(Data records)
------------------------------------------------------------------------

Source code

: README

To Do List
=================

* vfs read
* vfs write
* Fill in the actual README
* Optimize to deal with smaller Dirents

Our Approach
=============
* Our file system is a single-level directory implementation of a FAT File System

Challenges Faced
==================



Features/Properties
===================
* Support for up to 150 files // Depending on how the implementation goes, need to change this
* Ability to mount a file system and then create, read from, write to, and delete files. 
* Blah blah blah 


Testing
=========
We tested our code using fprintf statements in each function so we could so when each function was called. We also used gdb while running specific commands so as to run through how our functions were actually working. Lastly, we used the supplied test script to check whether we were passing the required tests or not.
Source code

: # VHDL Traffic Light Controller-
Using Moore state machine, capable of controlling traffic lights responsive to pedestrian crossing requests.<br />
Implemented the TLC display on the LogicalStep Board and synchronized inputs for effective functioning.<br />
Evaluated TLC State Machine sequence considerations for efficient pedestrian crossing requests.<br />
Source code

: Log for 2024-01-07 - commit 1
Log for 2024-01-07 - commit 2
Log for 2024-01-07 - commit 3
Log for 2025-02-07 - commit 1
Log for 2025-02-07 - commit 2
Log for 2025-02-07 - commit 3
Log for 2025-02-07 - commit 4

------------------------------------------------------------------------

### INSTRUCTIONS TO FOLLOW
Every record should be output precisely as it was given.

### OUTPUT FOR THIS TASK
Source code

: README

To Do List
=================

* vfs read
* vfs write
* Fill in the actual README
* Optimize to deal with smaller Dirents

Our Approach
=============
* Our file system is a single-level directory implementation of a FAT File System

Challenges Faced
==================



Features/Properties
===================
* Support for up to 150 files // Depending on how the implementation goes, need to change this
* Ability to mount a file system and then create, read from, write to, and delete files. 
* Blah blah blah 


Testing
=========
We tested our code using fprintf statements in each function so we could so when each function was called. We also used gdb while running specific commands so as to run through how our functions were actually working. Lastly, we used the supplied test script to check whether we were passing the required tests or not.
Source code

: # VHDL Traffic Light Controller-
Using Moore state machine, capable of controlling traffic lights responsive to pedestrian crossing requests.<br />
Implemented the TLC display on the LogicalStep Board and synchronized inputs for effective functioning.<br />
Evaluated TLC State Machine sequence considerations for efficient pedestrian crossing requests.<br />
Source code

: Log for 2024-01-07 - commit 1
Log for 2024-01-07 - commit 2
Log for 2024-01-07 - commit 3
Log for 2025-02-07 - commit 1
Log for 2025-02-07 - commit 2
Log for 2025-02-07 - commit 3
Log for 2025-02-07 - commit 4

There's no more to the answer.